13th August, Sunday - Hitchcock's
birthday
REBECCA
A film by Alfred Hitchcock
Based on Daphne Du Maurier's celebrated novel
1940/ USA/ 130 minutes
5.45 pm / Perks Mini Theater
REBECCA
A film by Alfred Hitchcock
Based on Daphne Du Maurier's celebrated novel
1940/ USA/ 130 minutes
5.45 pm / Perks Mini Theater
The story begins in Monte Carlo, where a young woman (Joan
Fontaine) is making her living as the paid companion of a rich American lady.
While the lady is abed with the flu, the young woman meets and is captivated by
a gentleman from Cornwall, Maxim de Winter (Laurence Olivier). He's brooding
and handsome and she falls madly in love with him and he apparently with her.
Their whirlwind romance leads to a marriage and he brings her home as "the
second Mrs. de Winter." This is not the first time Maxim has been married.
His previous wife, Rebecca, died in a boating accident several years ago and
her death is said to have broken him.
The new Mrs. de Winter does not find it easy going being the
mistress of Manderlay, her husband's vast estate. Meanwhile, the memory of
Rebecca, palpable as a specter, haunts the mansion. Rebecca falls neatly into
the three-act pattern that defines many classic Hollywood stories. The first
portion is a simple love story. It is told with tenderness and feeling and
illustrates that if Hitchcock had wanted to, he could have been a great
director of big Hollywood romances.
The second act, which encompasses the
second Mrs. de Winter's uneasy relationship with Manderlay and its servants,
her "battle" with Rebecca, and Maxim's revelation of the truth, is
more typically Hitchcockian than the rest of the movie. The director uses
camera angles, editing, and music to emphasize the lead character's
claustrophobia as it escalates to near-hysteria. Finally, the third section is
part police procedural and part drama as the movie accelerates to its logical
conclusion.
Hitchcock shows superb technical control and attends to his
trademark motifs, from monstrous mother figures to the fetishisation of
clothing (strong foreshadowings of ‘Vertigo’). The reason Rebecca still grips
lies in the fact that we can all see ourselves in Fontaine's role: everyone
plunged into a new and unfamiliar milieu has felt her uncertainty and fear that
they are the wrong person, in the wrong place. Rebecca marks the most decisive
single step both in Hitchcock’s career. This is Hitchcock's first movie after
he moved to America from England. The experience opened whole new vistas of
thematic and emotional expression, stimulating Hitchcock’s professional
ambition and expanding his artistic aspirations. The result exhibits that the
director is capable of a range few would credit him with. With Rebecca, he
illustrates an aptitude for crafting not only psychological terror but drama
and romance. (Source : Internet )
ALFRED HITCHCOCK
He was known to his audiences as the 'Master of Suspense' and
what Hitchcock mastered was not only the art of making films but also the task
of taming his own raging imagination. Director of such works as Vertigo,
Psycho, The Birds and The 39 steps, Hitchcock told his stories through
intelligent plots witty dialogue and a spoonful of mystery and murder. In doing
so, he inspired a new generation of filmmakers and revolutionized the thriller
genre, making him a legend around the world. Hitchcock was eccentric,
demanding, inventive, impassioned and he had a great sense of British humor.
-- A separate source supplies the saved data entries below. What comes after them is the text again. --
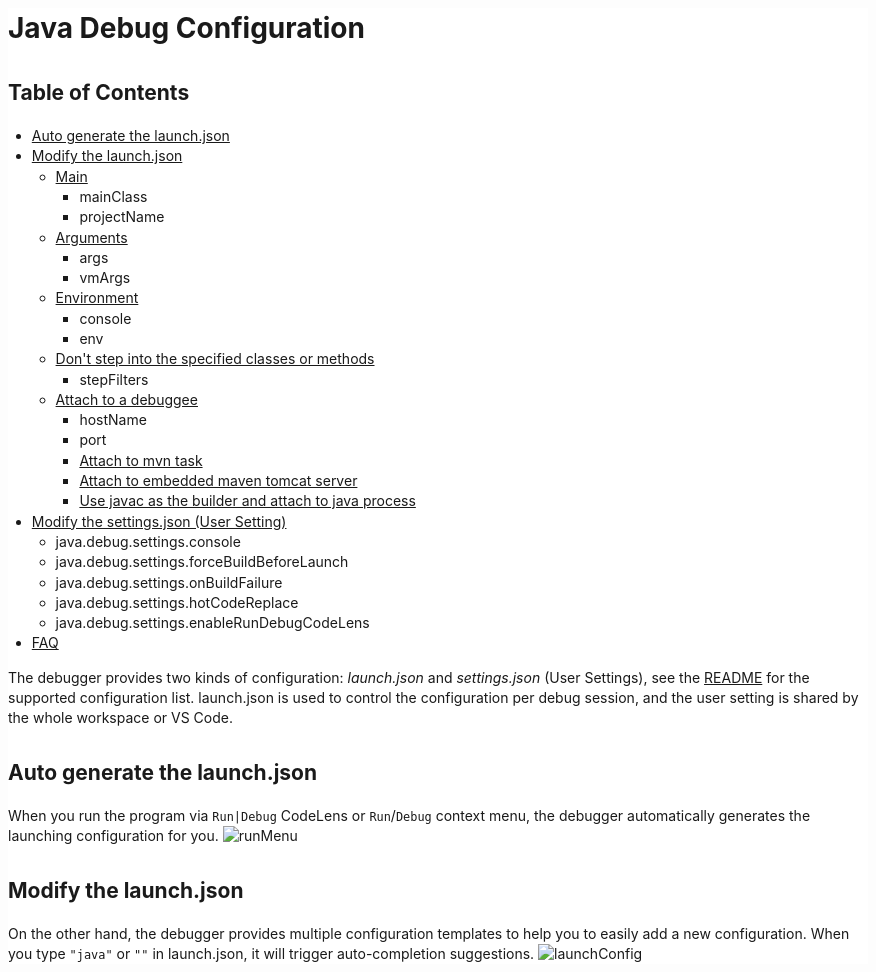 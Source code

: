# Java Debug Configuration

## Table of Contents

-   [Auto generate the launch.json](#auto-generate-the-launchjson)
-   [Modify the launch.json](#modify-the-launchjson)
    -   [Main](#main)
        -   mainClass
        -   projectName
    -   [Arguments](#arguments)
        -   args
        -   vmArgs
    -   [Environment](#environment)
        -   console
        -   env
    -   [Don't step into the specified classes or methods](#dont-step-into-the-specified-classes-or-methods)
        -   stepFilters
    -   [Attach to a debuggee](#attach-to-a-debuggee)
        -   hostName
        -   port
        -   [Attach to mvn task](#attach-to-mvn-task)
        -   [Attach to embedded maven tomcat server](#attach-to-embedded-maven-tomcat-server)
        -   [Use javac as the builder and attach to java process](#use-javac-as-the-builder-and-attach-to-java-process)
-   [Modify the settings.json (User Setting)](#modify-the-settingsjson-user-setting)
    -   java.debug.settings.console
    -   java.debug.settings.forceBuildBeforeLaunch
    -   java.debug.settings.onBuildFailure
    -   java.debug.settings.hotCodeReplace
    -   java.debug.settings.enableRunDebugCodeLens
-   [FAQ](#faq)

The debugger provides two kinds of configuration: _launch.json_ and _settings.json_ (User Settings), see the [README](https://github.com/Microsoft/vscode-java-debug#options) for the supported configuration list. launch.json is used to control the configuration per debug session, and the user setting is shared by the whole workspace or VS Code.

## Auto generate the launch.json

When you run the program via `Run|Debug` CodeLens or `Run`/`Debug` context menu, the debugger automatically generates the launching configuration for you.
![runMenu](https://user-images.githubusercontent.com/14052197/67181889-715bb380-f410-11e9-9aef-c27ce697daa0.gif)

## Modify the launch.json

On the other hand, the debugger provides multiple configuration templates to help you to easily add a new configuration. When you type `"java"` or `""` in launch.json, it will trigger auto-completion suggestions.
![launchConfig](https://user-images.githubusercontent.com/14052197/67182212-3908a500-f411-11e9-9467-48ba2f6e0e39.gif)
Hitchcock had his first shot of being the director of a film
in 1923 when he was to direct the film "The Number 13", though the
production was stopped. Hitchcock didn't give up then. He directed a film
called "The Pleasure Garden" in 1925, a British/German production,
which was very popular. In 1926, Hitchcock made his first notable film,
"The Lodger". In the same year on the 2nd of December, Hitchcock
married Alma Reville. They had one child called Patricia Hitchcock (born 7th
July 1928).
His success followed when he made a number of films in
Britain such as "The Lady Vanishes" (1938) and Jamaica Inn (1939),
some of them which also made him famous in the USA. David O. Selznick, an
American producer at the time, got in touch with Hitchcock and the Hitchcock
family moved to the USA to direct an adaptation of Daphne du Maurier's Rebecca
(1940). It was when Saboteur (1942) was made, that films companies began to
call his films after him; such as Alfred Hitchcock's Psycho, Alfred Hitchcock's
Family Plot, Alfred Hitchcock's Frenzy. He retired soon after making Family
Plot (1976). In late 1979, Hitchcock was knighted, making him Sir Alfred
Hitchcock. On the 29th April 1980, 9:17AM, he died peacefully in his sleep.